Hati Hati Semakin Banyak Orang Yang Tidak Tahu Berterimakasih Dan Membunuh Orang Yang Menolongnya

April 4, 2009 · 1 Komentar

Seorang perampok yang mengambil bahan pangan, arloji, dan telepon genggam nekat membunuh dua orang sekaligus. Kedua korban yang merupakan ayah dan anak itu tewas seketika di tempat kejadian di Jalan Situ Gde Raya RT 07 RW 02, Cibubur, Ciracas, Jakarta Timur, Kamis (2/4) pukul 23.30.

Kedua korban itu, Tableg Poedjianto (67), dan putri bungsunya, Rika Rahma Tyasningrum (10), telah dimakamkan di TPU Pondok Rangon, Jumat (3/4). Sementara istri korban, Siti Ngadawiah alias Titin (42), saat ini masih dirawat di Rumah Sakit Pasar Rebo karena mengalami luka tusuk di empat bagian tubuhnya.

Selain itu, rambut Titin juga sebagian terlepas karena ditarik paksa oleh pelaku. Tersangka pelaku perampokan itu, Atep (37), dapat ditangkap warga. Seluruh wajahnya merah dan memar karena dikeroyok warga.

Perampokan yang dilakukan Atep terhadap pengacara yang praktik di wilayah Cileungsi ini sangat ironis. Masalahnya, Atep yang sehari-hari berjualan kapas kecantikan dengan berkeliling ini sering menitipkan dagangannya ke warung milik Tableg. Dia juga sering menumpang istirahat di warung itu.

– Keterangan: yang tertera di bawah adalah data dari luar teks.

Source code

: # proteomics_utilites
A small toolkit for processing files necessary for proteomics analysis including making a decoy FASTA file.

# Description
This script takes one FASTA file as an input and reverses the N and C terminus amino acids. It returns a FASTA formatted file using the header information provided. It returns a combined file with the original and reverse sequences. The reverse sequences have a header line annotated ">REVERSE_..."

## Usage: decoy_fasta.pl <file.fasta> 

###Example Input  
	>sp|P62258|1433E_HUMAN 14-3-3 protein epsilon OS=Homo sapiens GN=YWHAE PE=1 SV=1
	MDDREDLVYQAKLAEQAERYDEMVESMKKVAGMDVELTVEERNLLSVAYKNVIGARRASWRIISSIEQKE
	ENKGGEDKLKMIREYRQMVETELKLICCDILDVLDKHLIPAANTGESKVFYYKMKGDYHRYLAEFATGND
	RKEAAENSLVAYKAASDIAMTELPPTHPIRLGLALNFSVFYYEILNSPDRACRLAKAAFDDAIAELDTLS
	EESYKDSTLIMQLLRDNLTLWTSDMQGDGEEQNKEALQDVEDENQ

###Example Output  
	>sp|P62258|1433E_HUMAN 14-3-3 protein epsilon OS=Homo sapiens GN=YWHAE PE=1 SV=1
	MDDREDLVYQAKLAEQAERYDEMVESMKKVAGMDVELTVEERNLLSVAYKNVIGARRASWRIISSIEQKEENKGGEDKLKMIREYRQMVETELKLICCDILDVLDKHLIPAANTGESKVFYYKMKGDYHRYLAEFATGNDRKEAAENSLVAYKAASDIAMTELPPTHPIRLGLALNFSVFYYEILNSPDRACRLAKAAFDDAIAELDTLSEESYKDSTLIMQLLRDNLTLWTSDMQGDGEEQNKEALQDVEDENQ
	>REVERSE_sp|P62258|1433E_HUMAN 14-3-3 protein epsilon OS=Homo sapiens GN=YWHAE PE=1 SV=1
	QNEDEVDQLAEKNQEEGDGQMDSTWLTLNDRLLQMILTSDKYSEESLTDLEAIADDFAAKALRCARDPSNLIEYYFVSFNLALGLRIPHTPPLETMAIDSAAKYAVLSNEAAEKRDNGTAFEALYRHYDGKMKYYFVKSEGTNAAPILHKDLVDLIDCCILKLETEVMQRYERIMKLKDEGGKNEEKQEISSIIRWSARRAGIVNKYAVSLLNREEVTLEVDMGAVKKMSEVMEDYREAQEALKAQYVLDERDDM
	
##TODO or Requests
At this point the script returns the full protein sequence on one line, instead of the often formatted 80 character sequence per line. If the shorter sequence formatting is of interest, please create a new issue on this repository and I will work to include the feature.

Dari penuturan warga, Atep masuk ke rumah Tableg dengan cara mencongkel jendela dan membongkar teralis. Sebelum masuk ke rumah, Atep juga membongkar warung milik Tableg dan mengambil rokok, odol, sabun mandi, dan sebagainya ke dalam kardus.

Rupanya kelakuan Atep ini dipergoki Tableg yang tidur di ruang tengah bersama Rika. Atep pun langsung menyerang Tableg dengan tujuh tusukan dari pisau dan celurit. Rika yang terbangun juga ditusuk dan dibanting ke lantai.

Titin yang tidur di kamar terbangun dan ke luar kamar. Namun, dia pun diserang Atep. Titin yang melihat suaminya ditusuk berlari kembali masuk ke kamar, tetapi Atep melukainya. Dari kamar yang dikunci, Titin menelepon tetangga minta tolong. Tetangga datang dan menangkap Atep.